There currently exist legal, legitimate avenues to end the unjust prosecution of people exercising their right to peaceful assembly. As part of its lifting of the state of emergency, the government should have issued a final regulation annulling all prior Regulations, Announcements, and Orders on the basis of the pandemic’s end. 

Unfortunately, in the Regulation issued on 29 September 2022, Prayut only ordered that all the Regulations, Announcements, and Orders would cease being enforced in the future, but failed to negate their retroactive effect, thereby allowing cases to continue. In practice, therefore, police, prosecutors, and courts have continued to pursue cases brought on the basis of the Emergency Decree, even though the Decree itself is no longer in effect.

According to the current legal system, there are four ways to stop these prosecutions:

  1. Judicial actors could end the prosecution themselves: Prosecutors have the authority to indict or not indict in cases in which prosecution is not in the public interest. The court could also dismiss or dispose of cases without considering the details, if the cases are considered burdensome to all parties. Lastly, the court could rule that the Regulations or Announcements issued under the Emergency Decree are illegal and thereby end all the cases.
  2. The new administration could issue a Cabinet Resolution to reaffirm its commitment to end cases brought under the Emergency Decree. A Cabinet Resolution is equal in hierarchy to the Regulations issued under the Emergency Decree. While it may not have legal effect, such a Cabinet Resolution could encourage the police and prosecutors to not indict charged individuals, which would reduce the number of cases stuck in the investigation process by about a third.
  3. The new parliament could pass an amnesty bill, already discussed several times among parliamentarians, to stop all prosecutions stemming from prior protests. While it is mutually agreed across parties that prosecutions under the Emergency Decree should be stopped, disagreement over whether the amnesty would also include those charged under Section 112 (lese majeste/royal defamation) has kept the bill from progressing.
  4. The new parliament could amend or repeal the Emergency Decree, specifically Section 9 which grants the prime minister authority to issue Regulations on assembly and Section 18, stipulating penalties for violations. If the existing legislation is amended or repealed, the ongoing cases would be dismissed. While there have been proposals to replace the Emergency Decree with an Act, the parliament has yet to approve any of them.
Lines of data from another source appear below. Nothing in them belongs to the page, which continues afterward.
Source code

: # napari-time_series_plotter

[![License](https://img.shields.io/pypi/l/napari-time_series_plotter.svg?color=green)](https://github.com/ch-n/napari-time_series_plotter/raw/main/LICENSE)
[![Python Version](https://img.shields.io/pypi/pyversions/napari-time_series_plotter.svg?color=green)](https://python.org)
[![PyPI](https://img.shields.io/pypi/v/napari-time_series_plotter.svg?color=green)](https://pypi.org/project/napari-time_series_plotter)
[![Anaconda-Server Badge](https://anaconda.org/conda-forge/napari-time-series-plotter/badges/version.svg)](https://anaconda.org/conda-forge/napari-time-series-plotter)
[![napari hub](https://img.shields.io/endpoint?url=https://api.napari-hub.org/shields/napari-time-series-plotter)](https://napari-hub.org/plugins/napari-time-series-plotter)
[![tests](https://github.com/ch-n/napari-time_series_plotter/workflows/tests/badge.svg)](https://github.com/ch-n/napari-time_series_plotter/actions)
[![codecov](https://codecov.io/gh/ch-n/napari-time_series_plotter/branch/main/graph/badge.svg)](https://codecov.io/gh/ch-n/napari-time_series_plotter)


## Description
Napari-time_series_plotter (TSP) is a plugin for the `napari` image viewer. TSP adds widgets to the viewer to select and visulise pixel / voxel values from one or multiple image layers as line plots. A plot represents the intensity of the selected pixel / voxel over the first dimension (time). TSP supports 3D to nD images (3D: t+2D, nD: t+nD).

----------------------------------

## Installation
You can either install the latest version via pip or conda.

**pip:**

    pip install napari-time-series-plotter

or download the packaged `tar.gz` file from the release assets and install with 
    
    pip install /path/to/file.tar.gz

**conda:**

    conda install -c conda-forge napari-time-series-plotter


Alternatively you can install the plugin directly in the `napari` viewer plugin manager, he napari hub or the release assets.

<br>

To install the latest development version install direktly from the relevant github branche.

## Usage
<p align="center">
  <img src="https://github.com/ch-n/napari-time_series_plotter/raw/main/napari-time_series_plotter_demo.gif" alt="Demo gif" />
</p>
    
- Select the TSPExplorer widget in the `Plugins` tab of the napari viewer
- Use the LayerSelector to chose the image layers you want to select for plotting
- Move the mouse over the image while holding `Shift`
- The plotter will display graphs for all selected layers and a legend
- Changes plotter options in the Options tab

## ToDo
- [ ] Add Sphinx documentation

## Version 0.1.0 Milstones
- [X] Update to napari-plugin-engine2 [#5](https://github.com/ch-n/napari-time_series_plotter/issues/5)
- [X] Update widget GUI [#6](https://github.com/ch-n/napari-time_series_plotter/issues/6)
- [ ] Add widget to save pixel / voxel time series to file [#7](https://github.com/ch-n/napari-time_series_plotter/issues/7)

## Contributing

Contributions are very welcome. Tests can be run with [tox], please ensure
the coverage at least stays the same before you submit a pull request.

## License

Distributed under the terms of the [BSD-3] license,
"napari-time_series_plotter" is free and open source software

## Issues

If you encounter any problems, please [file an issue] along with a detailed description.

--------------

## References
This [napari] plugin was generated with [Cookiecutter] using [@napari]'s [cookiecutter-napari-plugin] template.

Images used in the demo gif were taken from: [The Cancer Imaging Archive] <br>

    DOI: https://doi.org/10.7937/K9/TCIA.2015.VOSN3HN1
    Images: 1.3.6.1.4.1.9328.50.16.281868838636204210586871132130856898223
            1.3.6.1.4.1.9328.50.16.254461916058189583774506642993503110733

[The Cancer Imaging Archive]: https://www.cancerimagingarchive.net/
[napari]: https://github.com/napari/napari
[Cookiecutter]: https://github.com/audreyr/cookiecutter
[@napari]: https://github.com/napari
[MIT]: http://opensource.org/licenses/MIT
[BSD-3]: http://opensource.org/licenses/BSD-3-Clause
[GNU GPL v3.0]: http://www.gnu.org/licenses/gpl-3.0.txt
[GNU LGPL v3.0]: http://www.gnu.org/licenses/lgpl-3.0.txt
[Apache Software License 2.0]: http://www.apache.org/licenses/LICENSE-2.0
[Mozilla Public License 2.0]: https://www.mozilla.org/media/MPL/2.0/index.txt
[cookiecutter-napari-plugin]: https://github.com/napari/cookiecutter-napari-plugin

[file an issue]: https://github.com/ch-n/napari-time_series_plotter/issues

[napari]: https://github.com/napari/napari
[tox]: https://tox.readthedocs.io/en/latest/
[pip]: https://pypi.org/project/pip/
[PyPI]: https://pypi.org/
Judicial actors, the cabinet, or the parliament all have the authority to stop prosecutions under the Emergency Decree. All four channels could be exercised simultaneously, while even one could sufficiently alleviate the legal burden of those exercising their right to freedom of assembly. Such action would be an important step in protecting the right to free expression and freedom of peaceful assembly, and ensuring Thailand’s compliance with its international legal obligations.